> [Try it]:
Write out, without any change, the lines in the material below that run from the line with "- e.g. 'UserRegisterINTERACTOR'" through the line with "- Implementation of", both included.
*** Input data ***
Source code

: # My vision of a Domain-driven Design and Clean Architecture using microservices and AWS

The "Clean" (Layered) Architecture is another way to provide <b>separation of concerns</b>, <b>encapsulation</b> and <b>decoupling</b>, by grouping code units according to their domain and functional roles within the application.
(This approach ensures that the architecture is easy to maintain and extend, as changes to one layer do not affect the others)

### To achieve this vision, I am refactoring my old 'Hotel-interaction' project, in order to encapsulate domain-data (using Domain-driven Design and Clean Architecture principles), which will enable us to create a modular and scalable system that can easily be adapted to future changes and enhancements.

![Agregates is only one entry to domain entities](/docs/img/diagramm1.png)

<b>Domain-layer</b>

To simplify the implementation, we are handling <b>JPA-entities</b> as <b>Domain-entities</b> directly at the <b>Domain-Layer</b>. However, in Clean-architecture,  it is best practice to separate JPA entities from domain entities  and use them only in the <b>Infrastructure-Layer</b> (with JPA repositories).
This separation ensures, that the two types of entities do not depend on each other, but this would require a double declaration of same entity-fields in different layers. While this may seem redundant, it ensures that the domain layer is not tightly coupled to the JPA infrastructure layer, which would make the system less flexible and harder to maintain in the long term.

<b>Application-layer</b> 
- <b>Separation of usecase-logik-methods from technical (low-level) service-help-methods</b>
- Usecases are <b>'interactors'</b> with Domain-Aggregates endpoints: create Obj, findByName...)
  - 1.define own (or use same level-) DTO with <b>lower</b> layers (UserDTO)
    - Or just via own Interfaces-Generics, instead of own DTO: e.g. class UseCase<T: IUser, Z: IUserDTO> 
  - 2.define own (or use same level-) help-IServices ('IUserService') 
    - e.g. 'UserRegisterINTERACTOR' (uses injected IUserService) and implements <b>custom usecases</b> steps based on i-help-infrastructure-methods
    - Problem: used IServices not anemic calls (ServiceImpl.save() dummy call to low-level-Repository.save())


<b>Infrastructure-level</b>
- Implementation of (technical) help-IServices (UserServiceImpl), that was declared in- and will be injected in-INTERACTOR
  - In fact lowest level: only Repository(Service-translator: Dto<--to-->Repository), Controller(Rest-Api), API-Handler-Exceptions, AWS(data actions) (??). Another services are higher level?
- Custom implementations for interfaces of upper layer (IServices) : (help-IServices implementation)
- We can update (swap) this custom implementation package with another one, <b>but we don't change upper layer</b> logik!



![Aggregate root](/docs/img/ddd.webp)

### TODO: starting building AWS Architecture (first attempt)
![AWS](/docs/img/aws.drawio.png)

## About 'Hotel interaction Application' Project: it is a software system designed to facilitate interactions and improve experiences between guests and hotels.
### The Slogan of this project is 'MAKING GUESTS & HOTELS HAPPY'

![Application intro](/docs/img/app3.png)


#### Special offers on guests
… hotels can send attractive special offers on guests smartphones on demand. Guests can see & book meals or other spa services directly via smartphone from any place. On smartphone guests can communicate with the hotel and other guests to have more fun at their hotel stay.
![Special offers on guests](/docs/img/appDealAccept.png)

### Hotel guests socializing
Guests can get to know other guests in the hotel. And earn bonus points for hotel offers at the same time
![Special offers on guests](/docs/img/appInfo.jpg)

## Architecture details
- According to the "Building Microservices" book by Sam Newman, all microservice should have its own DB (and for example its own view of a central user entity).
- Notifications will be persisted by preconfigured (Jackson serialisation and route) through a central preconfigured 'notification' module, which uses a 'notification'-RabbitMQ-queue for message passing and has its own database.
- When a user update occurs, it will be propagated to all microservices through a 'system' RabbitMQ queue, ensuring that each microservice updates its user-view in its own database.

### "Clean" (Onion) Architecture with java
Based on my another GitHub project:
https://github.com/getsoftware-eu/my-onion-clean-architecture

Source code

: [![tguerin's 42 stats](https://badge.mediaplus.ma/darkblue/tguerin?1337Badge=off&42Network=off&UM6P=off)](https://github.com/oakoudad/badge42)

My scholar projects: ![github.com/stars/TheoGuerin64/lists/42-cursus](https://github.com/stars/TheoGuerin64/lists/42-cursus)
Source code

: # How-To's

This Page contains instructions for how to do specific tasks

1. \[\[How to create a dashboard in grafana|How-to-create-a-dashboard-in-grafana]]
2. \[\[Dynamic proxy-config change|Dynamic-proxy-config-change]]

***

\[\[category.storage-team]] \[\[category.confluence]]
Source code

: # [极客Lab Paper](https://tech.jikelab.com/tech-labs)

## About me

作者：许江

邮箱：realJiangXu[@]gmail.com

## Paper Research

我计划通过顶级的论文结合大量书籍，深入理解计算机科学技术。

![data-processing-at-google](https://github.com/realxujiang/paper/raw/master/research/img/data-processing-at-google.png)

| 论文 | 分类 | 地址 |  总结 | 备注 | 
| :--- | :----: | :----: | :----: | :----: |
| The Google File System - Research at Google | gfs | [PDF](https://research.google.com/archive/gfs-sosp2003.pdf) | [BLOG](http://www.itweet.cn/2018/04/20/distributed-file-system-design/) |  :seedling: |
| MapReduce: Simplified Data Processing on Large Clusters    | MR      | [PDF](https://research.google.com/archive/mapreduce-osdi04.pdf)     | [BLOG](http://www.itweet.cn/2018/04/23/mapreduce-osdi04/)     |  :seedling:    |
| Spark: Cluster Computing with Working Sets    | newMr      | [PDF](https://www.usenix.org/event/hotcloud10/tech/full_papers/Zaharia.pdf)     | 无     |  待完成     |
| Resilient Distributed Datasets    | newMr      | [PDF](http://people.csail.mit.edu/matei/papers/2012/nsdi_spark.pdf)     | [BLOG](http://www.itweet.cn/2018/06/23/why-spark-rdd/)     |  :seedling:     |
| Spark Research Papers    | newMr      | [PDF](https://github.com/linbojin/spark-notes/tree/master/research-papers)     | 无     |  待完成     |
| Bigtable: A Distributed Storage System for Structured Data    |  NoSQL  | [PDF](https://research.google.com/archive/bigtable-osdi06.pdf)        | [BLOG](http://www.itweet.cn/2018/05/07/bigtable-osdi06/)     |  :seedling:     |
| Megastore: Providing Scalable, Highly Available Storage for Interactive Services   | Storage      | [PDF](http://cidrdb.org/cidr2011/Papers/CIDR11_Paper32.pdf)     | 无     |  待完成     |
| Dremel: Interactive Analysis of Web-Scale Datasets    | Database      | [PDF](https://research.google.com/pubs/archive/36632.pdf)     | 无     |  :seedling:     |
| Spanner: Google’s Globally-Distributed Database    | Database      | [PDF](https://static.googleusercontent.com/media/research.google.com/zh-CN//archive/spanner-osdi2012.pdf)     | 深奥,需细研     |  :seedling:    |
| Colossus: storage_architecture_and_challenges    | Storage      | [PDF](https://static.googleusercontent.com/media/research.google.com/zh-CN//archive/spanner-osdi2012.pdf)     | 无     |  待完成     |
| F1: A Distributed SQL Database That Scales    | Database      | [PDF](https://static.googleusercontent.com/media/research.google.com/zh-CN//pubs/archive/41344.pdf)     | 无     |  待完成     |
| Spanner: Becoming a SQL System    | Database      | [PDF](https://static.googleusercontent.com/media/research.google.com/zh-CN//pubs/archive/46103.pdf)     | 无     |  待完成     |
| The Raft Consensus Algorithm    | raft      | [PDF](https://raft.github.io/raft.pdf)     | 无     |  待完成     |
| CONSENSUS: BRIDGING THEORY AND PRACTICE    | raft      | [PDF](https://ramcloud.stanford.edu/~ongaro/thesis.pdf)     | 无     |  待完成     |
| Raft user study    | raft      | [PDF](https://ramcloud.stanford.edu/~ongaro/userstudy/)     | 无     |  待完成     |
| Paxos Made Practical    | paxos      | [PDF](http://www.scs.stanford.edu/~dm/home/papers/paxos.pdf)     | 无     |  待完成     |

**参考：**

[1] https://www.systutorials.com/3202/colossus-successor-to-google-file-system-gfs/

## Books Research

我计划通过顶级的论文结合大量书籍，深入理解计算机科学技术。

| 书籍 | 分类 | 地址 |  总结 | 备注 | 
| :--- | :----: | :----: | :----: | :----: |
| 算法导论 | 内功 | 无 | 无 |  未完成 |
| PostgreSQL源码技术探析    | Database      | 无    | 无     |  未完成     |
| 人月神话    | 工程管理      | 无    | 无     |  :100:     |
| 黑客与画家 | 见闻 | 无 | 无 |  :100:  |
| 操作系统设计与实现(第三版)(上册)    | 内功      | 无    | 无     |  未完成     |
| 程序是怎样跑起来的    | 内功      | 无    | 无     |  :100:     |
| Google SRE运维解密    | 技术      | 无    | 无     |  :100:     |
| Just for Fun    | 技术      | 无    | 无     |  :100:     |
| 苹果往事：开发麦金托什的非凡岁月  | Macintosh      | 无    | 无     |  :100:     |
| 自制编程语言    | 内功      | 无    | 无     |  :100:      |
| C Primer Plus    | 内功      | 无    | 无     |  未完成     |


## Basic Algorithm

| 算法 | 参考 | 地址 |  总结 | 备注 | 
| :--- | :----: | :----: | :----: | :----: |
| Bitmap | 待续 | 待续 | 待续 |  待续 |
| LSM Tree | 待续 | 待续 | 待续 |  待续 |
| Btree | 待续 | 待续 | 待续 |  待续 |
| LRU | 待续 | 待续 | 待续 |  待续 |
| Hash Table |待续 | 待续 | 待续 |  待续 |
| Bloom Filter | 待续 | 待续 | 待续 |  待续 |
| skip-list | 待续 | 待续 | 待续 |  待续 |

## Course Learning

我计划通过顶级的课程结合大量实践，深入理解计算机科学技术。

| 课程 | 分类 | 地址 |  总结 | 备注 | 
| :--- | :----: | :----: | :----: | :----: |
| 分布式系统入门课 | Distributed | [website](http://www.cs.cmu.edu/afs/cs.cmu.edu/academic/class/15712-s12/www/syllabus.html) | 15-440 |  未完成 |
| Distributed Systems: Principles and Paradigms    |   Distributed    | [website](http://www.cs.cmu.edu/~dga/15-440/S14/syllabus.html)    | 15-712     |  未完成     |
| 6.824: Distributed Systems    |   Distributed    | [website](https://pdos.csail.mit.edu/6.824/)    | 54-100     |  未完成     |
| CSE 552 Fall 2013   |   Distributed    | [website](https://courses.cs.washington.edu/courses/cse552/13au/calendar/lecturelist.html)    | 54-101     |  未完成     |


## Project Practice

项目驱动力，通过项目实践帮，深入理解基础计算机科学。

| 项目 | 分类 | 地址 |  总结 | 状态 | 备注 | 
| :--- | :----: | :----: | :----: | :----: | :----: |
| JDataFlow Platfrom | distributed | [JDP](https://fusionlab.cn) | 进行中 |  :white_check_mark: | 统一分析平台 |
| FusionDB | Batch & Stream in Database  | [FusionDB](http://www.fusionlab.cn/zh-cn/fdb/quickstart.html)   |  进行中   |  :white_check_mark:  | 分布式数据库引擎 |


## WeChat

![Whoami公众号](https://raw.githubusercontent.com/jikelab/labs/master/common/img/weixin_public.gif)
*** End of Input data ***
> [Solution to this exercise]:
    - e.g. 'UserRegisterINTERACTOR' (uses injected IUserService) and implements <b>custom usecases</b> steps based on i-help-infrastructure-methods
    - Problem: used IServices not anemic calls (ServiceImpl.save() dummy call to low-level-Repository.save())


<b>Infrastructure-level</b>
- Implementation of (technical) help-IServices (UserServiceImpl), that was declared in- and will be injected in-INTERACTOR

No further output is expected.